Starting at the line that holds "- [ ] Finish reading" and stopping at the line that holds "( I delete lines", restate the records below word for word, with both of those lines included.

++++ Dataset ++++

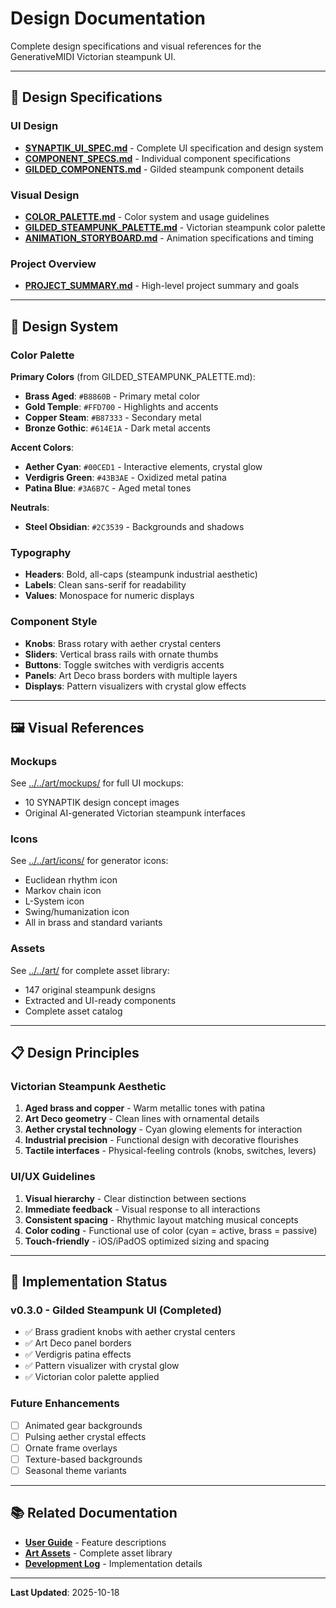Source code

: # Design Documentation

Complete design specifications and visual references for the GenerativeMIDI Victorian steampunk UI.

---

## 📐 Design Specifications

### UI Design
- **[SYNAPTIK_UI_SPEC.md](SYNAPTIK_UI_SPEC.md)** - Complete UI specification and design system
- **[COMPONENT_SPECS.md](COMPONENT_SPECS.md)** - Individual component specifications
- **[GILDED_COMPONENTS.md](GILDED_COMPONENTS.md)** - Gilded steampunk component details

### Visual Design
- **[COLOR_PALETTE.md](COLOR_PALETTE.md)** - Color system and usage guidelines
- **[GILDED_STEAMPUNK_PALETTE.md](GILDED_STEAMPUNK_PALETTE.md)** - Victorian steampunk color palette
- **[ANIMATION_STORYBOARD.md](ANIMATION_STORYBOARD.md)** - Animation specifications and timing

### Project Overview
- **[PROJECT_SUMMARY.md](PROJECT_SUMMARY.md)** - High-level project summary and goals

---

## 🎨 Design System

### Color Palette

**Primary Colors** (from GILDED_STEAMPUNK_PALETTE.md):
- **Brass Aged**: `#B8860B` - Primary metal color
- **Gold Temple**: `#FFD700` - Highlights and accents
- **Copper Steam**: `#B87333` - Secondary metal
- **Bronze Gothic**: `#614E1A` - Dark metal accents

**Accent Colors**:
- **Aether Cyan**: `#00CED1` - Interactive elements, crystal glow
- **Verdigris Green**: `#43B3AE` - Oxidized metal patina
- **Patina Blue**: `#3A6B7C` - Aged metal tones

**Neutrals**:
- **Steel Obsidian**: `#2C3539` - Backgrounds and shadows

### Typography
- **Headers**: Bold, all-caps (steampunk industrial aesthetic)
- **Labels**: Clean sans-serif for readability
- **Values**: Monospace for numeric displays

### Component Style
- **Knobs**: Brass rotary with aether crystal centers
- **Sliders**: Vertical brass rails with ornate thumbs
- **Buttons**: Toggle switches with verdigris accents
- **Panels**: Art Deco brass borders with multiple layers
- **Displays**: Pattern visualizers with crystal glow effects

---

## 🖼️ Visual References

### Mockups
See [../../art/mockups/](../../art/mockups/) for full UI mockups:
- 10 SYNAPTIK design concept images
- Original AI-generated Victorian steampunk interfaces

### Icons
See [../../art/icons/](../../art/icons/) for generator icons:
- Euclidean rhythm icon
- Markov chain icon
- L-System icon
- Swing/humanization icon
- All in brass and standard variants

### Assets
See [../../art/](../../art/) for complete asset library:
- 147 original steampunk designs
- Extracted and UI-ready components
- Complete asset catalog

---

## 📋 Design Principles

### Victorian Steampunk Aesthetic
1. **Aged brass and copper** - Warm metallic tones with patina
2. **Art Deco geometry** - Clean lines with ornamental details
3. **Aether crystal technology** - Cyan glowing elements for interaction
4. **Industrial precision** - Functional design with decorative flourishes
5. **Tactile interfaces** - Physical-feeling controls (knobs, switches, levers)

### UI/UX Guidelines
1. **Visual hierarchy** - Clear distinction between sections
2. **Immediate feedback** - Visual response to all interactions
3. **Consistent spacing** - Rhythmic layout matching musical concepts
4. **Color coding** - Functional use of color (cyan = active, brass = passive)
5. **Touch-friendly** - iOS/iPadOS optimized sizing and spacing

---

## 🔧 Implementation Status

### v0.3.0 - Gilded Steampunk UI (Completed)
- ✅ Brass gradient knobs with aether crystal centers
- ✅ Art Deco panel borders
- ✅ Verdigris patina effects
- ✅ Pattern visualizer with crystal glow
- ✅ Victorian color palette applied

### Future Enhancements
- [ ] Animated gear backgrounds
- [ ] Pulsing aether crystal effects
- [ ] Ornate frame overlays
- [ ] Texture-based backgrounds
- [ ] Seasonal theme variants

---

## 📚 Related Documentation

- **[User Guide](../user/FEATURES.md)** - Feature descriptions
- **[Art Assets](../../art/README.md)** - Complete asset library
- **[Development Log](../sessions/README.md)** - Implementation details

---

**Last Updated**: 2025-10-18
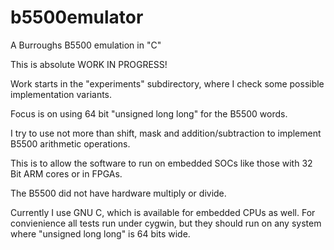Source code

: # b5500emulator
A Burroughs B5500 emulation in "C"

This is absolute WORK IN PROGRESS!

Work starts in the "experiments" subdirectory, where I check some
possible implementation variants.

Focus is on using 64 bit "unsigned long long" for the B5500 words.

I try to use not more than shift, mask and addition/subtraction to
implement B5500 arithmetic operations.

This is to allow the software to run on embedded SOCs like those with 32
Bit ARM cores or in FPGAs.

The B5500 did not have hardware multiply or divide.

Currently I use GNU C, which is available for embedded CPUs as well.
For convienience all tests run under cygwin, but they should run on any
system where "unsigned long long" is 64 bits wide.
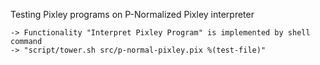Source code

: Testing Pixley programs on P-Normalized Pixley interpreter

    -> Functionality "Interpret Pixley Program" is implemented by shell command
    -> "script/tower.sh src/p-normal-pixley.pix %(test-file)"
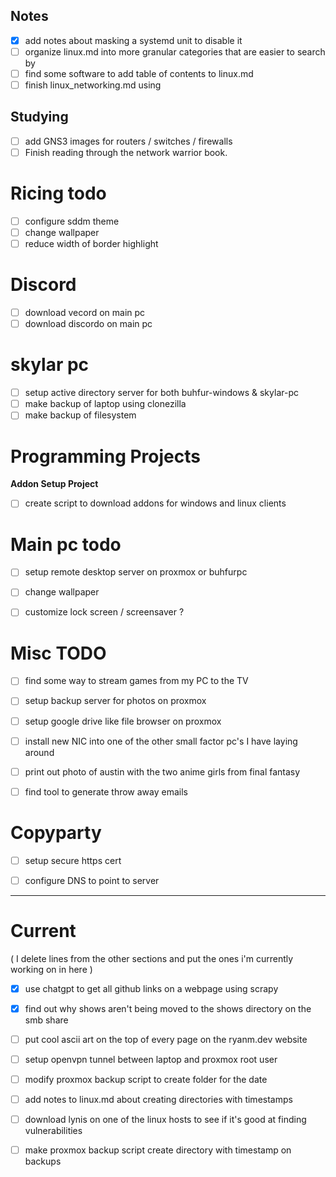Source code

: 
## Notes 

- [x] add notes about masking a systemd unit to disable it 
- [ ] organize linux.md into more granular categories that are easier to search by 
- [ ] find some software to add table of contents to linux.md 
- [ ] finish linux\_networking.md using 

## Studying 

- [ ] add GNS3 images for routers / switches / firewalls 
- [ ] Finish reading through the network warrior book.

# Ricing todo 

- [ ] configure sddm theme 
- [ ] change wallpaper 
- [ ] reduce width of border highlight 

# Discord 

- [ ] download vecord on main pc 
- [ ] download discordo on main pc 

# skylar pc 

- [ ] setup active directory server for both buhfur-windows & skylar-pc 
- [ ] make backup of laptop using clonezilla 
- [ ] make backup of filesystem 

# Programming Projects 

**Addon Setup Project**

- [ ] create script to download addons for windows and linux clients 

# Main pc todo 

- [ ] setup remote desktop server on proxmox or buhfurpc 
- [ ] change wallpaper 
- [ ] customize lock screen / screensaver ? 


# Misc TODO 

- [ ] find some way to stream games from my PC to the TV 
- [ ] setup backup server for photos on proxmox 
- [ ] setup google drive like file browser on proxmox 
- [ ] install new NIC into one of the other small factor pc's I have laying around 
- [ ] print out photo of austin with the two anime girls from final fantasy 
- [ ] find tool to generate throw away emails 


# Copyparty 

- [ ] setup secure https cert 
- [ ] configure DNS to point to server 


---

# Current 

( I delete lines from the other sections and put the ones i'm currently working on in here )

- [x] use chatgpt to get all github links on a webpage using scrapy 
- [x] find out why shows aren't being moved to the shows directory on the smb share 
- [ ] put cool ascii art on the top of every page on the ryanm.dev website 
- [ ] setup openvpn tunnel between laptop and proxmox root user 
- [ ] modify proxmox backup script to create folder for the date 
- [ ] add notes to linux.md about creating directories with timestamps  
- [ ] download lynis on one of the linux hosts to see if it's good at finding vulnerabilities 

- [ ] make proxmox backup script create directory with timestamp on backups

++++
++++ Dataset ++++

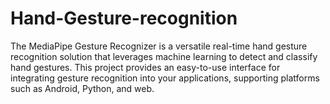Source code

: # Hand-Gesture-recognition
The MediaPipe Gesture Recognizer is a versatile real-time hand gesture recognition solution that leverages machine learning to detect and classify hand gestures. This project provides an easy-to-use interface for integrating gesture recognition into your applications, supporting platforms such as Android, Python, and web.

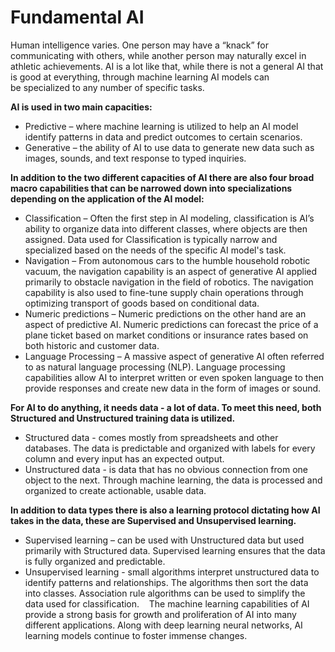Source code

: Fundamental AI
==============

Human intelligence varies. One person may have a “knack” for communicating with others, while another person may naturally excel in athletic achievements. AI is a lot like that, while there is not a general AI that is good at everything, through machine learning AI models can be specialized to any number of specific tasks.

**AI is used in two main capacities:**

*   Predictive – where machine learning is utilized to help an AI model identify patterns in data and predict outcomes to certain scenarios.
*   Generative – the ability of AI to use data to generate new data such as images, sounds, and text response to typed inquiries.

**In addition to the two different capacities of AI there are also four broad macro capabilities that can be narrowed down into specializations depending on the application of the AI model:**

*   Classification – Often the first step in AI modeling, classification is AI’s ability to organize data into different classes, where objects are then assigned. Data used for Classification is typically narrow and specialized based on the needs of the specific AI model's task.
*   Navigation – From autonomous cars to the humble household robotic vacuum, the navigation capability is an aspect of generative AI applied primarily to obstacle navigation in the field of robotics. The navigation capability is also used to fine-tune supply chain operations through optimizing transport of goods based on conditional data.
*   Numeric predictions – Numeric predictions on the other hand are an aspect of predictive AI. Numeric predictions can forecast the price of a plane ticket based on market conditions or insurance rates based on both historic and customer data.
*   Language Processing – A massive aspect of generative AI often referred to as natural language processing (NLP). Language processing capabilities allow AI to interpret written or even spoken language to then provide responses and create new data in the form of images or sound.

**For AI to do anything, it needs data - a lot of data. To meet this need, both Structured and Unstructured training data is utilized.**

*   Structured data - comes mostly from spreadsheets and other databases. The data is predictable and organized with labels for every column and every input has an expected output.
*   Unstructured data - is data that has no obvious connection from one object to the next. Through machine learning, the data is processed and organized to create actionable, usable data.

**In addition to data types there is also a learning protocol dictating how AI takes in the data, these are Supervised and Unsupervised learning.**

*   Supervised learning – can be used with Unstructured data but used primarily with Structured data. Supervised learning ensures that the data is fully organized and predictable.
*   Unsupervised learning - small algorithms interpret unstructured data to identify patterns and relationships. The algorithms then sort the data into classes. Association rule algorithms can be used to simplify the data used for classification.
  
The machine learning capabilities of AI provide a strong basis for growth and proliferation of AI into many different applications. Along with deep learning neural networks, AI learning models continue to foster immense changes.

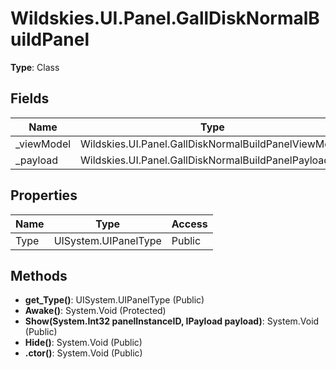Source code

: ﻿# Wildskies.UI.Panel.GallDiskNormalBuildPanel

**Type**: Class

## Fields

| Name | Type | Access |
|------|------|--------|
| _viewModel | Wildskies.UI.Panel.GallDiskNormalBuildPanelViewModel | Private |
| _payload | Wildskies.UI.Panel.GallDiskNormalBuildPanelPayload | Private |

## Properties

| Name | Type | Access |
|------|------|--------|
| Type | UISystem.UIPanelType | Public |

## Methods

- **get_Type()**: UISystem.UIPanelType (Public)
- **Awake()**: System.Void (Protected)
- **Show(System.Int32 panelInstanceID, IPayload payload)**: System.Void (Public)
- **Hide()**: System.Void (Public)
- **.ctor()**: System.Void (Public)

++++

● Result
- [ ] Finish reading through the network warrior book.

# Ricing todo 

- [ ] configure sddm theme 
- [ ] change wallpaper 
- [ ] reduce width of border highlight 

# Discord 

- [ ] download vecord on main pc 
- [ ] download discordo on main pc 

# skylar pc 

- [ ] setup active directory server for both buhfur-windows & skylar-pc 
- [ ] make backup of laptop using clonezilla 
- [ ] make backup of filesystem 

# Programming Projects 

**Addon Setup Project**

- [ ] create script to download addons for windows and linux clients 

# Main pc todo 

- [ ] setup remote desktop server on proxmox or buhfurpc 
- [ ] change wallpaper 
- [ ] customize lock screen / screensaver ? 


# Misc TODO 

- [ ] find some way to stream games from my PC to the TV 
- [ ] setup backup server for photos on proxmox 
- [ ] setup google drive like file browser on proxmox 
- [ ] install new NIC into one of the other small factor pc's I have laying around 
- [ ] print out photo of austin with the two anime girls from final fantasy 
- [ ] find tool to generate throw away emails 


# Copyparty 

- [ ] setup secure https cert 
- [ ] configure DNS to point to server 


---

# Current 

( I delete lines from the other sections and put the ones i'm currently working on in here )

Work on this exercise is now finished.